Unsuk Chin headshot_credit Priska Ketterer

Unsuk Chin was born in 1961 in Seoul, South Korea. She studied with Sukhi Kang and György Ligeti and has lived in Berlin since 1988. Her music has attracted the attention of international conductors including Simon Rattle, Gustavo Dudamel, Alan Gilbert, Kent Nagano, Esa-Pekka Salonen, David Robertson, Peter Eötvös, Myung-Whun Chung, George Benjamin, Susanna Mälkki, Jukka-Pekka Saraste, François-Xavier Roth, Leif Segerstam, Hannu Lintu, Jakub Hrusa, Kazushi Ono and Ilan Volkov, among others. It is modern in language, but lyrical and non-doctrinaire in communicative power. Chin has received many honours, including the 2004 Grawemeyer Award for Music Composition for her Violin Concerto, the 2005 Arnold Schoenberg Prize, the 2010 Prince Pierre Foundation Music Award, the 2012 Ho-Am Prize, the 2017 Wihuri Sibelius Prize, the 2019 Hamburg Bach Prize, the 2020 Kravis Prize as well as the 2021 Leonie Sonning Music Prize.
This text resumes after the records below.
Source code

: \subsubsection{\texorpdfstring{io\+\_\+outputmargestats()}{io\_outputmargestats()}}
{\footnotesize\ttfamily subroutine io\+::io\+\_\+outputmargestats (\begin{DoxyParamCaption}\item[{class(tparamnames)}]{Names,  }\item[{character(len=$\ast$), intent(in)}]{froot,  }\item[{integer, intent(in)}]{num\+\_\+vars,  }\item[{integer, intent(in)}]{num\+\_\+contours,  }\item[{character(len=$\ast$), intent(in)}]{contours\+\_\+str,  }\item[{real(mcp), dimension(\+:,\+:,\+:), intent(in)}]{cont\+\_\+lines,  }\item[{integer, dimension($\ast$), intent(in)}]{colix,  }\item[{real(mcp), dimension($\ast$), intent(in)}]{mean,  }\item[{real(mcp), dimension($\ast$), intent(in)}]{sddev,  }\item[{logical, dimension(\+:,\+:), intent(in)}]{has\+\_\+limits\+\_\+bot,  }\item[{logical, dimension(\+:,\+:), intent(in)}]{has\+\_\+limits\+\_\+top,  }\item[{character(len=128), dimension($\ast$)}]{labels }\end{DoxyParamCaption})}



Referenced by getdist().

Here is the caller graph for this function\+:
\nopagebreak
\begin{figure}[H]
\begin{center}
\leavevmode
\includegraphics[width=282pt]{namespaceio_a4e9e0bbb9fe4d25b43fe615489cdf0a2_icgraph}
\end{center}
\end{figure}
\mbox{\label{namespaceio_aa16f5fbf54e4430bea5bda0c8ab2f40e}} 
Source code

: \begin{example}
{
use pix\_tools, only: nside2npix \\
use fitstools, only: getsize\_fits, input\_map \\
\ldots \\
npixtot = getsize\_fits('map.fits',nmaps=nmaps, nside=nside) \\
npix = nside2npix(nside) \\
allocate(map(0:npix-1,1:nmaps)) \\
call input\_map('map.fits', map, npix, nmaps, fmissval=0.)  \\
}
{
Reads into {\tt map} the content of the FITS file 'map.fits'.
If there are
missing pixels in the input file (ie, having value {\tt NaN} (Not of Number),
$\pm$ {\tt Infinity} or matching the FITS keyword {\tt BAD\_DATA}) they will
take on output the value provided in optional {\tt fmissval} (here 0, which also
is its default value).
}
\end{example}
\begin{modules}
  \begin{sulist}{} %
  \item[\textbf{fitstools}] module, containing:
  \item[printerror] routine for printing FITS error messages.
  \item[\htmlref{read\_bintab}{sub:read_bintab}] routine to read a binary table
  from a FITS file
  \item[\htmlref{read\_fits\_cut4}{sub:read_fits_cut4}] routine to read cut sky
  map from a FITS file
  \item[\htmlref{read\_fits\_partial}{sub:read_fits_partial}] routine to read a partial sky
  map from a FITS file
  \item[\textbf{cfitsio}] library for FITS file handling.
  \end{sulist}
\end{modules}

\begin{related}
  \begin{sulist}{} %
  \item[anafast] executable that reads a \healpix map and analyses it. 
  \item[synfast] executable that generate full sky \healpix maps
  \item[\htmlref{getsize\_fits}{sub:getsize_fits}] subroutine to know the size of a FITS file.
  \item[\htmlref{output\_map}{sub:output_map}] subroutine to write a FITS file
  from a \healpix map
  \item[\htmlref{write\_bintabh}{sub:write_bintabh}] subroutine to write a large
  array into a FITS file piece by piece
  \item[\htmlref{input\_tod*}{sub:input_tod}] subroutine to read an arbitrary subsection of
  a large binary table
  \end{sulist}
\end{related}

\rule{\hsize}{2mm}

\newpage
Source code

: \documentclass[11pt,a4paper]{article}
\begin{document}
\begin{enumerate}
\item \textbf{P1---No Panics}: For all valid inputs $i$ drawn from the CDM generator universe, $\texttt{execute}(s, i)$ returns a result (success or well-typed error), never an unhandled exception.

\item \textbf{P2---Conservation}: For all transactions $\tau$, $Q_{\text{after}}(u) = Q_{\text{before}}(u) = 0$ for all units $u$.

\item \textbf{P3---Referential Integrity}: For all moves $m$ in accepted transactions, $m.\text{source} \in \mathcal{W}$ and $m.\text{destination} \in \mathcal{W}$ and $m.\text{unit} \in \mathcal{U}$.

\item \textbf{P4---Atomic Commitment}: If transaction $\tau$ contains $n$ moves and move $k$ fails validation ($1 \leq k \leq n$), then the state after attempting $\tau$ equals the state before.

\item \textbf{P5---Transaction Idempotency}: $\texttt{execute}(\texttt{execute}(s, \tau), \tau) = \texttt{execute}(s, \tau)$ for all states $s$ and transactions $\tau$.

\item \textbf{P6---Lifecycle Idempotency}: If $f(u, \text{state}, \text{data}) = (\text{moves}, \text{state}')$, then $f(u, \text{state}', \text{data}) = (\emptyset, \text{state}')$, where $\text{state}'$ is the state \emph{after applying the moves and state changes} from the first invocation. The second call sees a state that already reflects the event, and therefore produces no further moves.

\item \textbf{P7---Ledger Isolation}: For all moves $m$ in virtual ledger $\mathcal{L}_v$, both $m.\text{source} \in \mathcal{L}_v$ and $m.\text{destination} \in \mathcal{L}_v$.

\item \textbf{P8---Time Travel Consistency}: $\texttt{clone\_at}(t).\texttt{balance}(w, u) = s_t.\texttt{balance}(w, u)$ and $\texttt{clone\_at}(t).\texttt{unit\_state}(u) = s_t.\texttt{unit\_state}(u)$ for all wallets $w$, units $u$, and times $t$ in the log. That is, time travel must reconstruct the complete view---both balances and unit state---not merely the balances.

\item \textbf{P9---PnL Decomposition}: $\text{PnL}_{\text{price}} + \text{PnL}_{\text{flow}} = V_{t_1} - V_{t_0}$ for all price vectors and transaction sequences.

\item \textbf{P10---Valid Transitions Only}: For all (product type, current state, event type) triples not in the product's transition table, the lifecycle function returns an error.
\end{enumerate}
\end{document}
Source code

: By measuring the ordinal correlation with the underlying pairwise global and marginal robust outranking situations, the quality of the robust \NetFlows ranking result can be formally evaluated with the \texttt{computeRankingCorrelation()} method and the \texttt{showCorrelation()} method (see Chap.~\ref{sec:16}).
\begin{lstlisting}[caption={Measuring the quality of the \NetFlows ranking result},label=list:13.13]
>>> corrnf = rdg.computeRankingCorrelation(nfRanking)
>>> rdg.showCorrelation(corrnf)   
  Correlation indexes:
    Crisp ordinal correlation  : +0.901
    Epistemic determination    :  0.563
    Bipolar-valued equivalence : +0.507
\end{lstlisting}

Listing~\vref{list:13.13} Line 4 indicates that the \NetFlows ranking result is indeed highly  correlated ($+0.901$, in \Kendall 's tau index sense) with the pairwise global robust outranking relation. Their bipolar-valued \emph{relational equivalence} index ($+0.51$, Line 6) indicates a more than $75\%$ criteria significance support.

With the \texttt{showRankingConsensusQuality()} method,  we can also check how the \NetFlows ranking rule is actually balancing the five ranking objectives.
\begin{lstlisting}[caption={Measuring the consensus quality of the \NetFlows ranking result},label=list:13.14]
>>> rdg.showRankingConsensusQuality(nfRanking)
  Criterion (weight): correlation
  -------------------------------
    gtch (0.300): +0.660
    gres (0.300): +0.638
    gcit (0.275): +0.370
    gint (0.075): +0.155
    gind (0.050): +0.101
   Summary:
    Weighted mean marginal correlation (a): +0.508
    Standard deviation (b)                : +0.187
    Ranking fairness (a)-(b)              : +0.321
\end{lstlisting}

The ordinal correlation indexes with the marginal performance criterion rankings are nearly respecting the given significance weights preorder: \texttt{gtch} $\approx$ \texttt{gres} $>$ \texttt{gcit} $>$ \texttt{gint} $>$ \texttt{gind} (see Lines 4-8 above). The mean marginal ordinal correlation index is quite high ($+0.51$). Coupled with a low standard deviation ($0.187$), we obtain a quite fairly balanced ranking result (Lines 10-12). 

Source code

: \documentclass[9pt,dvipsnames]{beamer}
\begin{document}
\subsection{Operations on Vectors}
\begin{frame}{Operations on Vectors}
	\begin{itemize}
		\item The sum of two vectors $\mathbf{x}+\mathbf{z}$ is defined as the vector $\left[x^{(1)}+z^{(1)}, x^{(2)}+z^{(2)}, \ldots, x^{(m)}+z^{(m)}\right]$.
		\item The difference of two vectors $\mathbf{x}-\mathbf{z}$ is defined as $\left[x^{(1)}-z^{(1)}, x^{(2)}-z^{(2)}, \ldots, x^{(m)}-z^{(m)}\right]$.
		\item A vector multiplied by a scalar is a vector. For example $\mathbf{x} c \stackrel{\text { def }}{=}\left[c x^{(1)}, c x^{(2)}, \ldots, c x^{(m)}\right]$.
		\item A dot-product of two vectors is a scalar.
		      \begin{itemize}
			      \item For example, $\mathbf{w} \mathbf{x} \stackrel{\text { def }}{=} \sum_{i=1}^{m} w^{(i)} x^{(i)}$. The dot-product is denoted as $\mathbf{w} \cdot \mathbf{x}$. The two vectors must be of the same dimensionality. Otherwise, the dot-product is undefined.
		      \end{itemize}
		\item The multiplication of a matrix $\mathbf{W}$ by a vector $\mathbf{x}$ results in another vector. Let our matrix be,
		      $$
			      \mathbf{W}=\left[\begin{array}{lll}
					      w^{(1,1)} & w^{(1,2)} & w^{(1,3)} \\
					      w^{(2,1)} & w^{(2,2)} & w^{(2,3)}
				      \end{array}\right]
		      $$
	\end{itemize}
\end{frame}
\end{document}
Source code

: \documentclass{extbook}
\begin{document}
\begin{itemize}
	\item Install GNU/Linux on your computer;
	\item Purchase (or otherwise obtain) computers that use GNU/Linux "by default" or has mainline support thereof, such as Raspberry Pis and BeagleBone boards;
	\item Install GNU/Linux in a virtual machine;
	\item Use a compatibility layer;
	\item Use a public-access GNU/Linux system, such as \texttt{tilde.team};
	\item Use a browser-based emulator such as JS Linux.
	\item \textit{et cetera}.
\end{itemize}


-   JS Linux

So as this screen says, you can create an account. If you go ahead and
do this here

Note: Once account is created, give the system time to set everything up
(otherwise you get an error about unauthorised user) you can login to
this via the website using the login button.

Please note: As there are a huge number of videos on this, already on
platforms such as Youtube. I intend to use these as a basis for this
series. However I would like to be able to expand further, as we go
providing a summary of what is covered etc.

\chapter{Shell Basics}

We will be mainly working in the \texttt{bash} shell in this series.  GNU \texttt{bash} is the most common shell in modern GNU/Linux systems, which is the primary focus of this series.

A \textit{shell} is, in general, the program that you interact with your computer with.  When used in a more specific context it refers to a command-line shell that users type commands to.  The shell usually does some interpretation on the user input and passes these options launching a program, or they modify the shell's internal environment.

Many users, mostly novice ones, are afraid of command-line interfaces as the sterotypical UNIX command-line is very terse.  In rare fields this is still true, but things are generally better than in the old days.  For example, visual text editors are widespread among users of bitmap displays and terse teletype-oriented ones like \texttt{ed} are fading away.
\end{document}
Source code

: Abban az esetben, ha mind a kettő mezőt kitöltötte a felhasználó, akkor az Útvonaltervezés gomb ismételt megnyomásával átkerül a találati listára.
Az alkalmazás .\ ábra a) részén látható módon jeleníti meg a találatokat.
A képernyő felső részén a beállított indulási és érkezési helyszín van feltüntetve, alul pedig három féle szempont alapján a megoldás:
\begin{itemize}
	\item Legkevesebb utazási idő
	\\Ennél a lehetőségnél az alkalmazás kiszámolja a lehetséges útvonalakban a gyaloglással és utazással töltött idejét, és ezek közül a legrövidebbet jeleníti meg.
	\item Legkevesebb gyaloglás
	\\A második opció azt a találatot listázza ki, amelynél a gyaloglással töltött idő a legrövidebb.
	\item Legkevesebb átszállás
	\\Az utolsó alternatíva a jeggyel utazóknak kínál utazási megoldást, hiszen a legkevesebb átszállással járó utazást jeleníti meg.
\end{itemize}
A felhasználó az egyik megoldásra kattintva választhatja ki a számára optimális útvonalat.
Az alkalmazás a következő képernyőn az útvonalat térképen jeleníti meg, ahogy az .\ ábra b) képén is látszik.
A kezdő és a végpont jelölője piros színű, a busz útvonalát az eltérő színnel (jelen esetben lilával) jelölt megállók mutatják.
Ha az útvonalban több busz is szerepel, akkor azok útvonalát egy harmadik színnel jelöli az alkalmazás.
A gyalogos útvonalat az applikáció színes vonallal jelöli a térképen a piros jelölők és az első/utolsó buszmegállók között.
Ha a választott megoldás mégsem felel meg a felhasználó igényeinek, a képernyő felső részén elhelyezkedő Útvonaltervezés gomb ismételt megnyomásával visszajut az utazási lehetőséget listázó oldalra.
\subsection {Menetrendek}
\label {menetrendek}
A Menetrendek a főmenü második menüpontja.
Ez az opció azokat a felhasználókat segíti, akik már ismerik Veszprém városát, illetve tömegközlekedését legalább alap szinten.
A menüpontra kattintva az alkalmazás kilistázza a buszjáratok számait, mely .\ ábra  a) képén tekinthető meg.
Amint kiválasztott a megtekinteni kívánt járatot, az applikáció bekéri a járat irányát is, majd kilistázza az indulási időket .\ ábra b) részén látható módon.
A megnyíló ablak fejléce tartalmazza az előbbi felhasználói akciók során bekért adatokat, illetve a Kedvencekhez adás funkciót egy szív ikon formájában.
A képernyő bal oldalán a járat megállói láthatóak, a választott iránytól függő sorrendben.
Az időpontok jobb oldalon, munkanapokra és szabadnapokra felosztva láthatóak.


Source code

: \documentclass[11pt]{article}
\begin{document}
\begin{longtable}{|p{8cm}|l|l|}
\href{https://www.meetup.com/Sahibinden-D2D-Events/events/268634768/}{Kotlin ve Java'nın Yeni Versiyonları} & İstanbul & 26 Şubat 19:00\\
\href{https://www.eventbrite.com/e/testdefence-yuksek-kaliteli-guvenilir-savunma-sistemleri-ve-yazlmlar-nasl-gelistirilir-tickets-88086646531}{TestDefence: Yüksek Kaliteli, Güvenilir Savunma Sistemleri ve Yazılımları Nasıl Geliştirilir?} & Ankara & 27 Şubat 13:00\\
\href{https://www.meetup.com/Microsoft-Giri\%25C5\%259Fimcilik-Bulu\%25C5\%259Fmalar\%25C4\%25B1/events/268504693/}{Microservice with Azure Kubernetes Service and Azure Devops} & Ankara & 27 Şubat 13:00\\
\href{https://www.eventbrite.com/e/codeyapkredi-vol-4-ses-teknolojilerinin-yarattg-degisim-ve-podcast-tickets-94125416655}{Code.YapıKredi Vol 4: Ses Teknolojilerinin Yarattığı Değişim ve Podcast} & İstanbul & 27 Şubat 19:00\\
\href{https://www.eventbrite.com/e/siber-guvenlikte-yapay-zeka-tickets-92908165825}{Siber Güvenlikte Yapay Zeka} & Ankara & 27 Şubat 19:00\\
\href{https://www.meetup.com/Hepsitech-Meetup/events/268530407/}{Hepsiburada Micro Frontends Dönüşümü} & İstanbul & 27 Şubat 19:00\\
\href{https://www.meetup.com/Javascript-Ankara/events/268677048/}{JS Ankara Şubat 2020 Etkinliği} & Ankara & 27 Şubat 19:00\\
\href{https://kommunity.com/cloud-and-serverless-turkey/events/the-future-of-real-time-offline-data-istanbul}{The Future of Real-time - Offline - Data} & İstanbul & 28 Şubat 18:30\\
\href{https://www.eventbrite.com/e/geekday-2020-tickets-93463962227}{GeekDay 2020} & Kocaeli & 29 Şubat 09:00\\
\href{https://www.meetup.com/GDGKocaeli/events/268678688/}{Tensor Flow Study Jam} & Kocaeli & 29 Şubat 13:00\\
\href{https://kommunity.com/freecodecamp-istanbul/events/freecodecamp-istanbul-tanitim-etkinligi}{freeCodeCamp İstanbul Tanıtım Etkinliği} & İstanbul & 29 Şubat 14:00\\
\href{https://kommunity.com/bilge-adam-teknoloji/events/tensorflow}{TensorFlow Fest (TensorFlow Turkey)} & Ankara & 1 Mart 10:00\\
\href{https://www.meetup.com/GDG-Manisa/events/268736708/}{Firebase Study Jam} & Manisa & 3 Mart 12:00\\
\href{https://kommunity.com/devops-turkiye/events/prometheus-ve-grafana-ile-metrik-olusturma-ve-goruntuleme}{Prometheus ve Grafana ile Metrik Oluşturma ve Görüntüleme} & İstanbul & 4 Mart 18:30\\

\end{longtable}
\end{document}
She has been commissioned by leading performing organisations and her music has been performed in major festivals and concert series in Europe, the Far East, and North America by orchestras and ensembles such as the Berlin Philharmonic, Chicago Symphony Orchestra, London Philharmonic Orchestra, Philharmonia Orchestra, Leipzig Gewandhaus Orchestra, BBC Symphony Orchestra, New York Philharmonic, Boston Symphony Orchestra, City of Birmingham Symphony Orchestra, Orchestre Philharmonique de Radio France, Gothenburg Symphony, Los Angeles Philharmonic Orchestra, Swedish Radio Symphony Orchestra, Tokyo Symphony, Sao Paulo Symphony Orchestra, Royal Concertgebouw Orchestra, London Sinfonietta, Royal Stockholm Philharmonic, Ensemble Intercontemporain, Ensemble Modern, Kronos Quartet and Arditti Quartet. In addition, Unsuk Chin has been active in writing electronic music, receiving commissions from IRCAM and other electronic music studios.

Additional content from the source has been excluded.